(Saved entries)
- - - -

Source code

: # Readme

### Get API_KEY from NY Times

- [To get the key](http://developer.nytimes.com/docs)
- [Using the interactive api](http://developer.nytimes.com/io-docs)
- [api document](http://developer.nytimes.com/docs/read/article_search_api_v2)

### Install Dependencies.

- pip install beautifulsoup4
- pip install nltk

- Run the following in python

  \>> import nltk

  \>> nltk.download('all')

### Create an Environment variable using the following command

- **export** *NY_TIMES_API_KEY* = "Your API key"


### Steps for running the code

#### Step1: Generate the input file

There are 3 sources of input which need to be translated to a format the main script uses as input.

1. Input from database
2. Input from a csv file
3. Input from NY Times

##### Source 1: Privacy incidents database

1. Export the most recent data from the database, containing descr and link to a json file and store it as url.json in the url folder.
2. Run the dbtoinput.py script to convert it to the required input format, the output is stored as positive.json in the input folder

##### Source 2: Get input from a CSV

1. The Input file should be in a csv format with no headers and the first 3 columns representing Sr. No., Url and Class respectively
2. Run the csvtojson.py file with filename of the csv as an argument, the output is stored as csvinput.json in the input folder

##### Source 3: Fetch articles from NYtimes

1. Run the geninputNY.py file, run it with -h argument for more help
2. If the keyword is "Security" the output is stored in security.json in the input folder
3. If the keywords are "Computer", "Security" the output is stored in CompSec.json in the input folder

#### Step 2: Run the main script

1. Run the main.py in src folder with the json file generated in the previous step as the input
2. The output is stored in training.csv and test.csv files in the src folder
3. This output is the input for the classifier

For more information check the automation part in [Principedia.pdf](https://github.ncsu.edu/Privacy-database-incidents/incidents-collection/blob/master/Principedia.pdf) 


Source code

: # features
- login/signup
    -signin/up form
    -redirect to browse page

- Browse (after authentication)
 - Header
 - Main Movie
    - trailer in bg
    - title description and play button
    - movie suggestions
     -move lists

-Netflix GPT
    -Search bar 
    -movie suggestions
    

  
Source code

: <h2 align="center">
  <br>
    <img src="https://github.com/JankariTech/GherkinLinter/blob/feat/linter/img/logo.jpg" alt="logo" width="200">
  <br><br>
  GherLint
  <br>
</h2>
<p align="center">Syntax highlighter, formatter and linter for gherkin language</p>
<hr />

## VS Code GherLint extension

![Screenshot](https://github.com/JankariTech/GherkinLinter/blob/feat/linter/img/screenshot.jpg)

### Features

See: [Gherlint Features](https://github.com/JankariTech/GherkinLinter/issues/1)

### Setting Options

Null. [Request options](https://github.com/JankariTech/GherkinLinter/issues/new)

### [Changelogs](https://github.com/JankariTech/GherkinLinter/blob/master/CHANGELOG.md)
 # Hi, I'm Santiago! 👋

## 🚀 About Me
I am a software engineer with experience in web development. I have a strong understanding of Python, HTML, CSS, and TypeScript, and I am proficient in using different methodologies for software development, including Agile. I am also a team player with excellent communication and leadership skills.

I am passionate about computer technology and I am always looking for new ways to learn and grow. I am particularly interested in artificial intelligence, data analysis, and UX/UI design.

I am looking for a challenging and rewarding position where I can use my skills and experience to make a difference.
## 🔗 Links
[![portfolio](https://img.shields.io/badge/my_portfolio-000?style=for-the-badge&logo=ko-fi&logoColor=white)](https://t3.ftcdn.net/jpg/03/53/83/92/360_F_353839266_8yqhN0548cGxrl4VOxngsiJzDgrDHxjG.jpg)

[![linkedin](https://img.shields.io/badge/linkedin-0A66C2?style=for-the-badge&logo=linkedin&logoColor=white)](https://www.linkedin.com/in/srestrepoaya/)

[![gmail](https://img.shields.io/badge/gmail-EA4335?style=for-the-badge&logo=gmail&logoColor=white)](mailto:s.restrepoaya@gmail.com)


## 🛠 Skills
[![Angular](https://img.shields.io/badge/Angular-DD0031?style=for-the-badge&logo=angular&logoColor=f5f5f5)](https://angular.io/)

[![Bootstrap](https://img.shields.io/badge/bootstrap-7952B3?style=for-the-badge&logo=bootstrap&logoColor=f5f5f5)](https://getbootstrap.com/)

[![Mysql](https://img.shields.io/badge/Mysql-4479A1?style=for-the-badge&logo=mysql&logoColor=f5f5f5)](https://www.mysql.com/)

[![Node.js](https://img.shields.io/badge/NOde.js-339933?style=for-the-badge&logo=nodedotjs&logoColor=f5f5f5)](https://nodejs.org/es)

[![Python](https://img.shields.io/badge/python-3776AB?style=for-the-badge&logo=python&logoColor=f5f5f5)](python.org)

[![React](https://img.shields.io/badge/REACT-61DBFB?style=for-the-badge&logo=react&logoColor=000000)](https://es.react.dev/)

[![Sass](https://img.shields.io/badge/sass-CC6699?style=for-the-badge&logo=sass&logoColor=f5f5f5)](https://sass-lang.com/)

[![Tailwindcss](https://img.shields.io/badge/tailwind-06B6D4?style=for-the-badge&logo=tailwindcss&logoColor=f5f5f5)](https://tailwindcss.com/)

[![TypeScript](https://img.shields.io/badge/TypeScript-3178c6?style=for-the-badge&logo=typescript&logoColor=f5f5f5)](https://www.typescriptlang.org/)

- - - -

[EXERCISE BRIEF]: Go through the data, and copy each line in which the word "output" appears.

[THE COMPLETED TASK]:
2. Run the dbtoinput.py script to convert it to the required input format, the output is stored as positive.json in the input folder
2. Run the csvtojson.py file with filename of the csv as an argument, the output is stored as csvinput.json in the input folder
2. If the keyword is "Security" the output is stored in security.json in the input folder
3. If the keywords are "Computer", "Security" the output is stored in CompSec.json in the input folder
2. The output is stored in training.csv and test.csv files in the src folder
3. This output is the input for the classifier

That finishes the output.